TASK DETAILS:
I would like every line of the records below that contains the word "github" copied.

SUPPLIED RECORDS:
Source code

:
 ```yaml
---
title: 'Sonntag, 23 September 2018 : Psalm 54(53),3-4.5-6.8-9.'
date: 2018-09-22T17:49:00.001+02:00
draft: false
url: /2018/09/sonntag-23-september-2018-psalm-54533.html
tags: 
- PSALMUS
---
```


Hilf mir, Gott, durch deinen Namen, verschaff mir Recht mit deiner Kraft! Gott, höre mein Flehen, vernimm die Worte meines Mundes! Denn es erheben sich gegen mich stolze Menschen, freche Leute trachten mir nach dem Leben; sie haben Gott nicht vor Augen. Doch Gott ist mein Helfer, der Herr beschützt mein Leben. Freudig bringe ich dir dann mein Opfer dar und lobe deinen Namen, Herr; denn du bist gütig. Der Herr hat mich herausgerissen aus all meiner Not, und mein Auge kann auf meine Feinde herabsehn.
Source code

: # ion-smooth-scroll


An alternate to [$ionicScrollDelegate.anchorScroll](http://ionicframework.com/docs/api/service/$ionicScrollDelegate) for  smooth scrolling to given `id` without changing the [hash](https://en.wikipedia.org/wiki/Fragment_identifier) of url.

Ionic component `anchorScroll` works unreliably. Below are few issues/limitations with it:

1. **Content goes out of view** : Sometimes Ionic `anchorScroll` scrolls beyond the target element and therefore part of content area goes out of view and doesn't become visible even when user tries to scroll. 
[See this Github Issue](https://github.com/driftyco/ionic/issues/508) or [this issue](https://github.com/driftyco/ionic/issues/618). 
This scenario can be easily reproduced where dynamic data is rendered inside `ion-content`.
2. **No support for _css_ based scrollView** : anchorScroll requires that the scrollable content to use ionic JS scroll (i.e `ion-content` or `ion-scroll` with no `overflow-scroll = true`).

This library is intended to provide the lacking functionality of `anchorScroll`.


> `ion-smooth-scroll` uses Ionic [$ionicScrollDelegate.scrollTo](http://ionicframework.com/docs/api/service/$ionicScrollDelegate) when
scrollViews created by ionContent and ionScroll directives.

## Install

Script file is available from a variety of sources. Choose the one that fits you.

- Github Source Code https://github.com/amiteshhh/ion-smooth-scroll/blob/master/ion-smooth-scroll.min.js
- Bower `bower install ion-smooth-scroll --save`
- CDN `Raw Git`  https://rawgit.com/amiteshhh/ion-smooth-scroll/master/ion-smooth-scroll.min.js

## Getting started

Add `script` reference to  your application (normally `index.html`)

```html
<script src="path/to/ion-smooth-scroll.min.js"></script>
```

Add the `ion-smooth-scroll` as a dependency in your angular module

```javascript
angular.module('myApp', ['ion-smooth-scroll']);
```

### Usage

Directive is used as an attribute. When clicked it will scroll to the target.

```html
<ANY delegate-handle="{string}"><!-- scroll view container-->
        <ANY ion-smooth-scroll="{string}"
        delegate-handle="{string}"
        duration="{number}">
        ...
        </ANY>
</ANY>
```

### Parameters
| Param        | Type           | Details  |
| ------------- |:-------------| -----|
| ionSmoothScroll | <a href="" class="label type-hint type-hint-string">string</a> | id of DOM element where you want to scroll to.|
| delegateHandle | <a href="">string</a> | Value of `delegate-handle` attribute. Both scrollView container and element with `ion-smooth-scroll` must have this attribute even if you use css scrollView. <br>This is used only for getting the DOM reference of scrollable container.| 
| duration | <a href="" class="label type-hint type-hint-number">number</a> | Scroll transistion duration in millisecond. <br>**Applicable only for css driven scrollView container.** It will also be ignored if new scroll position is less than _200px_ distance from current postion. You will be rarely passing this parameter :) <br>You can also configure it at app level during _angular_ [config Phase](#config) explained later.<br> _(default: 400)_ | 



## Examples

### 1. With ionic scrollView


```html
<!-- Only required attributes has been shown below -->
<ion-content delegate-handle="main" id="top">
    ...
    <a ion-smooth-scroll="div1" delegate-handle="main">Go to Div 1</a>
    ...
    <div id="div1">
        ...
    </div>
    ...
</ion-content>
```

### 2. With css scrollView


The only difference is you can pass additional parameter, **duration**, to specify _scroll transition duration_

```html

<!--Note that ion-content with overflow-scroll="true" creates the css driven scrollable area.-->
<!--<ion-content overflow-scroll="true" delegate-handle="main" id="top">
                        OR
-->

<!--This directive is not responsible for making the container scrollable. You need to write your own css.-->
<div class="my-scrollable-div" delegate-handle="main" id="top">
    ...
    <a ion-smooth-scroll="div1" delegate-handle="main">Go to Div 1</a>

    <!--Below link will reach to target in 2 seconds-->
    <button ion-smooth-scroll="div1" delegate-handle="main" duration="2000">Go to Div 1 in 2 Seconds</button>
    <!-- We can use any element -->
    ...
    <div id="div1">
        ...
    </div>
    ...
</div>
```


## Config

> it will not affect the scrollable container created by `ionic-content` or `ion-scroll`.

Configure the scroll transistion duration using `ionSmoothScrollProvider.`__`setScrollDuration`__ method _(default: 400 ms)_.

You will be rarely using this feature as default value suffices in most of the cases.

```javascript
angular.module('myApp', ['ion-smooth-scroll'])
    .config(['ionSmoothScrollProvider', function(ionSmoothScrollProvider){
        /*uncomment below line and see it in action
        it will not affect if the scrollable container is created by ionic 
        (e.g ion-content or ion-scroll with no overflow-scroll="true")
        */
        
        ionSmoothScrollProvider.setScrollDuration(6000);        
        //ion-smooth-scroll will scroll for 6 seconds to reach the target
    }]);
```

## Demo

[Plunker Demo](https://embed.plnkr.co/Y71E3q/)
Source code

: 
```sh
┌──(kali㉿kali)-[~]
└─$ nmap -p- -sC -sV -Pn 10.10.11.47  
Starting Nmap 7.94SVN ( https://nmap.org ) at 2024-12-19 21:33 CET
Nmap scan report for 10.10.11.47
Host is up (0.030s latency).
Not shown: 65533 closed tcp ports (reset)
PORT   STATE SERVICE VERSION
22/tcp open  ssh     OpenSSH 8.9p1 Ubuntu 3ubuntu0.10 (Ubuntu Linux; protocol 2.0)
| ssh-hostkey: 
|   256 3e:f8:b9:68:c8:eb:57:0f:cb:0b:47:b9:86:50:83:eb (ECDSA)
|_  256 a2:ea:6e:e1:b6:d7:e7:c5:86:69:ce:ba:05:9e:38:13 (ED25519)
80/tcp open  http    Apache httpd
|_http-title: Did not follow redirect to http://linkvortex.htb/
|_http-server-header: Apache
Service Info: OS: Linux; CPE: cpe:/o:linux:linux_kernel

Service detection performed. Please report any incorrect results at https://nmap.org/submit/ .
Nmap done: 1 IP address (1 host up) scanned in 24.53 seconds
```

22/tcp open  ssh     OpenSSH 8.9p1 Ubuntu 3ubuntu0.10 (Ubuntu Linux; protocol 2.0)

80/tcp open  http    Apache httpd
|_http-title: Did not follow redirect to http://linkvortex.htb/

ANSWER BOX:
[See this Github Issue](https://github.com/driftyco/ionic/issues/508) or [this issue](https://github.com/driftyco/ionic/issues/618). 
- Github Source Code https://github.com/amiteshhh/ion-smooth-scroll/blob/master/ion-smooth-scroll.min.js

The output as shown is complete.